Alevi Bektaşi Federasyonu ve 36 bileşeni, Alevi Dernekler Federasyonu ve 38 şubesi, Alevi Vakıflar Federasyonu ve 10 bileşeni, Avrupa Alevi Birlikleri Konfederasyonu 14 ülke federasyonu ve 280 Cemevi, Hacı Bektaş Veli Anadolu Kültür Vakfı ve 53 şubesi, Alevi Kültür Dernekleri ve 98 şubesi, Pir Sultan Abdal Kültür Derneği ve 81 şubesi, 17-18 Eylül'de düzenlediği “Cumhuriyet’in II. Yüzyılında Alevilerin Bugünü ve Geleceği Çalıştayı”nı tamamladı.
Nevşehir'in Hacıbektaş ilçesinde düzenlenen çalıştayın sonuç bildirgesini Alevi Bektaşi Federasyonu (ABF) Genel Başkanı Mustafa Aslan okudu.

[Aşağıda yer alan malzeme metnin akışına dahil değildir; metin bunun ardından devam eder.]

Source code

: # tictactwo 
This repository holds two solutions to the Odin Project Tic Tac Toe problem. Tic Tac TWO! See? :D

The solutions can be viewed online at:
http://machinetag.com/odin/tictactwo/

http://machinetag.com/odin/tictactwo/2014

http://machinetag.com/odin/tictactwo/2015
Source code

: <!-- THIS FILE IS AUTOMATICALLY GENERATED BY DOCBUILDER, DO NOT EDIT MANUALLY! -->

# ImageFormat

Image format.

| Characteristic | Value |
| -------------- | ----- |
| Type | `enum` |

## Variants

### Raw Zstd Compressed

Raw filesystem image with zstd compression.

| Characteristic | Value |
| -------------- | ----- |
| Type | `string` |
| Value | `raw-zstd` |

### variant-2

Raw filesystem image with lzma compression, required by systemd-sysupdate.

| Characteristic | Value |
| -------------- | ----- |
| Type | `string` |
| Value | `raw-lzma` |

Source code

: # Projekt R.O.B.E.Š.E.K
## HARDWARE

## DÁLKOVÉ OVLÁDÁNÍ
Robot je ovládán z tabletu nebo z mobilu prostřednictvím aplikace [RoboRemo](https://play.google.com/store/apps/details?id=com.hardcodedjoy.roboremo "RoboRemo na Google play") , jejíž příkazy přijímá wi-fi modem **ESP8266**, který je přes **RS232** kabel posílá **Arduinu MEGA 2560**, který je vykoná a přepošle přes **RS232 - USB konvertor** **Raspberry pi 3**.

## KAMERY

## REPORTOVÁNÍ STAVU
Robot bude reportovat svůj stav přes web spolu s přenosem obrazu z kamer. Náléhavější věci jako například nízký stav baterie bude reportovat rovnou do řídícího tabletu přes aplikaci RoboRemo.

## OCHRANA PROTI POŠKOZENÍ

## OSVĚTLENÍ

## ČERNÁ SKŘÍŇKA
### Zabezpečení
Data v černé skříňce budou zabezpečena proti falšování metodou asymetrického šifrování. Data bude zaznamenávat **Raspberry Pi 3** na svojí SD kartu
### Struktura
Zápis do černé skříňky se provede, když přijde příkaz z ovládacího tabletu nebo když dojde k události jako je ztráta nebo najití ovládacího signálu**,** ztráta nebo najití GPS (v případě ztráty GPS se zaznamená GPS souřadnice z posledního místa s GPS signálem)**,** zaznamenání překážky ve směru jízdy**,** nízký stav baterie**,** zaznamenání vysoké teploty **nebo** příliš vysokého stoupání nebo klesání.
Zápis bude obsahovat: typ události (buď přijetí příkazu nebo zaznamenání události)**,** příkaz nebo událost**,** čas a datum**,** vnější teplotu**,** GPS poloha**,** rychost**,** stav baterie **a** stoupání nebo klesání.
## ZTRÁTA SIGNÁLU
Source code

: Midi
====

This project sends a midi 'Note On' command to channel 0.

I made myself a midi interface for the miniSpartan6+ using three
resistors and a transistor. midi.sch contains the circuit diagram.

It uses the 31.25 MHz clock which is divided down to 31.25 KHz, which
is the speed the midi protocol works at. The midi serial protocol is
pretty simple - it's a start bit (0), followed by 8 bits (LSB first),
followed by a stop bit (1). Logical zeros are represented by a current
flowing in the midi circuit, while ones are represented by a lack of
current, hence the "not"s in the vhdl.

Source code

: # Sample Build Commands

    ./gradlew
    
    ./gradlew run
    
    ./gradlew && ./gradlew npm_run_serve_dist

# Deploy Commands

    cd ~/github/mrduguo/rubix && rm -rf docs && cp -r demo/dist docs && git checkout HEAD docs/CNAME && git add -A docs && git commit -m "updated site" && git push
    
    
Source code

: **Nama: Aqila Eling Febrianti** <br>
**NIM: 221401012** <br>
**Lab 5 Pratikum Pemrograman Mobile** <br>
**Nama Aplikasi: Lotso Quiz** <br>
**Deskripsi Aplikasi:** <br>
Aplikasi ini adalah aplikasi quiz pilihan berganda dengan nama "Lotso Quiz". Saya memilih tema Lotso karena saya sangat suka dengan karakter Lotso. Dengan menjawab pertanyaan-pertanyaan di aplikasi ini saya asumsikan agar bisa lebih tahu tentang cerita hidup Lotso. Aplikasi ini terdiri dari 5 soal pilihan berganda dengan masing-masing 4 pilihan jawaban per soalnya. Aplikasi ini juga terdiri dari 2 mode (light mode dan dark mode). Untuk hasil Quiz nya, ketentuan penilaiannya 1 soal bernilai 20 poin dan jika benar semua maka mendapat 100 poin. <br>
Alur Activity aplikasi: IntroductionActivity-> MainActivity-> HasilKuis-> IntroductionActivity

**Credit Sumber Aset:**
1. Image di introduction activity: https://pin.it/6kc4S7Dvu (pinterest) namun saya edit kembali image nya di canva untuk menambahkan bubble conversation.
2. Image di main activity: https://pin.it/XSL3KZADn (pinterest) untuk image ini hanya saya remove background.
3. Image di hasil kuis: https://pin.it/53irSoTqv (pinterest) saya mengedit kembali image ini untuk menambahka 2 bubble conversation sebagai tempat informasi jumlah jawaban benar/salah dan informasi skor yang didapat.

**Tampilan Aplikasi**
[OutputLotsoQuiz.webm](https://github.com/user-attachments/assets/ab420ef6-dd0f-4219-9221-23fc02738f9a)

“1- Öncelikle Alevi sorununun çözümüne yönelik her adımı olumlu karşılayacağımızı, bu konuda üzerimize düşecek her türlü sorumluluğu göstereceğimizi ilan ederiz. Ancak şu ana kadar karşılaştığımız davranış ve değerlendirmeler, atılan adımların çözüme yönelik olmaktan tamamen uzak olduğunu göstermektedir. Gerek bu ziyaretlerde kullanılan dilin ötekileştirici ve ayrıştırıcı niteliği, gerekse de merkezi kurumlarımızı devre dışı bırakarak uygulanan dayatmacı yöntemler, bir çözüm süreciyle değil, bir diz çöktürme ve Alevilerin ağır bedellerle sağladıkları örgütlülüklerini dağıtma seferberliğinin karşısında olduğumuzu göstermektedir. Bu süreçte zaten Alevilerin hakkı olan ayni ve nakdi yardımlar, hem Alevilerin asli talep ve sorunlarının çözümü gibi sunulmakta, hem de bunların diyeti olarak Alevilere İslamcı politikalara biat dayatılmaktadır. Cumhuriyet tarihi boyunca inançsal kimlik hakları reddedilmiş olan Aleviler, bugün çok daha ağır bir İslamcı asimilasyon baskısı altına alınmış bulunmaktadır.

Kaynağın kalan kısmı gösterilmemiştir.